Climate change is impacting on agriculture, on fisheries, on how we respond to extreme weather. It is contributing to war and famine, and to levels of global migration unseen since the end of the Second World War.

Technology has opened up enormous opportunities in how we communicate and do business, but governments and citizens must also now deal with cybercrime and cyberterrorism, generally directed from overseas, as well as the threats of ‘fake news’.

The global financial crisis highlighted how, economically, countries are interdependent, and, along with personal losses suffered by millions, confidence in traditional institutions has seriously declined, especially among the young.

While all of these demand innovative responses, they are also shaping global political debate.

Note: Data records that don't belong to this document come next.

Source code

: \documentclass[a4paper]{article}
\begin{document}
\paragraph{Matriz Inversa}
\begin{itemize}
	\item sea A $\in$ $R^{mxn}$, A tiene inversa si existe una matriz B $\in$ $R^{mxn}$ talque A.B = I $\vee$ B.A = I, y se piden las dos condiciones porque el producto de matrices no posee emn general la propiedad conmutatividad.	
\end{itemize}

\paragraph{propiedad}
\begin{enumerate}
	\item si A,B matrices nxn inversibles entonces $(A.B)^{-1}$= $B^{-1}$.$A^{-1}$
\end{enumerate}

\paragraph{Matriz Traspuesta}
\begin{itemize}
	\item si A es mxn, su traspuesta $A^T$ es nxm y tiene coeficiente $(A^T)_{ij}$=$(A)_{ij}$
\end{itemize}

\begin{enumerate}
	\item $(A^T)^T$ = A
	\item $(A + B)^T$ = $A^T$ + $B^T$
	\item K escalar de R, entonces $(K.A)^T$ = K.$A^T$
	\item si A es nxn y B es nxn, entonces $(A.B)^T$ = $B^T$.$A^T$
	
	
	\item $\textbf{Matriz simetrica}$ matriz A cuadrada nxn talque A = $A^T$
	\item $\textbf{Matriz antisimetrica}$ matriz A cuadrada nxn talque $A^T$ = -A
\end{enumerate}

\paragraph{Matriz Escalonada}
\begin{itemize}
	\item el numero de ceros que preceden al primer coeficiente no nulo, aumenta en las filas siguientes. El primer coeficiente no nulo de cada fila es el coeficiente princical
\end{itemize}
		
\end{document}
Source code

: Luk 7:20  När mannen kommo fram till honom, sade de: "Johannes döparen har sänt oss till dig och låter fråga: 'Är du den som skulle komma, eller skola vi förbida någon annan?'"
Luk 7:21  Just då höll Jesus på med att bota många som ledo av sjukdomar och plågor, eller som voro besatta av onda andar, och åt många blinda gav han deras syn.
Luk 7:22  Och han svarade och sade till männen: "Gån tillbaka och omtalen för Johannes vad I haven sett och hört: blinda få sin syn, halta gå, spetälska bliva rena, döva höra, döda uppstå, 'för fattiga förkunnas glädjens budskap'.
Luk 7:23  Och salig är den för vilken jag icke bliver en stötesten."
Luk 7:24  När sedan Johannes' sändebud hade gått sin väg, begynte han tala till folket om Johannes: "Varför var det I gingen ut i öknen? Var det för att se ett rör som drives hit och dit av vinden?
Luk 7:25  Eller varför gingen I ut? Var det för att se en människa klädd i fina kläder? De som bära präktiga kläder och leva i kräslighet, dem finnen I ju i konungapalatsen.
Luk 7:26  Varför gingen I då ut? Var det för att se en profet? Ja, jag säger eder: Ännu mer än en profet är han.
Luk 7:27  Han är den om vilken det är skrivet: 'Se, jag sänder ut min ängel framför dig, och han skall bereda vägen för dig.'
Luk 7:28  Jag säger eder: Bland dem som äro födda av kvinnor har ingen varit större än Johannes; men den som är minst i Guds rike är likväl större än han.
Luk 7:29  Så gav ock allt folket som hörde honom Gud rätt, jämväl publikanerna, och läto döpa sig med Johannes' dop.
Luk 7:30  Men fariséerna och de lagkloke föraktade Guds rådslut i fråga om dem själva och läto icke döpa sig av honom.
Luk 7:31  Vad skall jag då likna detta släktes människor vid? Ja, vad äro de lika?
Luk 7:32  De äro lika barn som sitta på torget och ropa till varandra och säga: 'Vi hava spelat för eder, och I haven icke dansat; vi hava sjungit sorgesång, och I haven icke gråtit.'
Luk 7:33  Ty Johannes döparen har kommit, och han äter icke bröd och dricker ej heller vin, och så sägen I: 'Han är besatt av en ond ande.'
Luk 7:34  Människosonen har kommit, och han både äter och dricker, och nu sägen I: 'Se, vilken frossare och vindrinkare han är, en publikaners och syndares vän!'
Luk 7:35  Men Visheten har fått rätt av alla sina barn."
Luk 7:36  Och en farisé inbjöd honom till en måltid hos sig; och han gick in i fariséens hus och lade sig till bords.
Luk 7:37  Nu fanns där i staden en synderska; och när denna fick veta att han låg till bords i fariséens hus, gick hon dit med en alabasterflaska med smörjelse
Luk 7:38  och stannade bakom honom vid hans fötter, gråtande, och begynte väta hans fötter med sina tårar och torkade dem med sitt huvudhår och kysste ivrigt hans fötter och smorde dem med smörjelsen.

While it is true that more people than ever (a majority of the world’s population) now live in democracies, authoritarianism and a lack of respect for democratic values and human rights are on the rise, even in countries where the citizenry can still vote. Brazil, Turkey, Poland, the Philippines, and Hungary are all led by governments that have pushed back on individual freedoms, the rule of law, and human rights.

China, which was becoming more progressive, is now led by a Leninist, Xi Jinping, who has abolished limits on his term of office and who supports the oppression of minorities and dissident voices. Venezuela is an inflation-ravaged economy.

Millions are fleeing its oppressive, far-left regime, on which, until recently, some in Ireland wanted us to model ourselves.

Even in seemingly stable and liberal societies, such as Sweden and the Netherlands, far-right parties have made substantial gains and shaped public debate.

Of the EU’s current 28 member states, 14 have minority governments, many lacking stability.

In the Netherlands, almost all major parties came together to combat the far right, while, in Sweden, it was a struggle to form a government because of the seats held by the far-right Sweden Democrats. Spain remains challenged by the Catalan question, while Italy has a divided government comprising populists from the right and left.

Belgium is regularly without a government, but at least the parties there try to find an arrangement to run the country, unlike the North, where the extremes of the DUP and Sinn Féin remain incorrigible.

We have just done a world tour of how open, tolerant democracy is being challenged and we haven’t even mentioned the Trumpian vision of the world that is emanating from across the Atlantic.

Combine all this with Brexit and our neighbour across the Irish Sea, and the political risks to how we live and do business are immense.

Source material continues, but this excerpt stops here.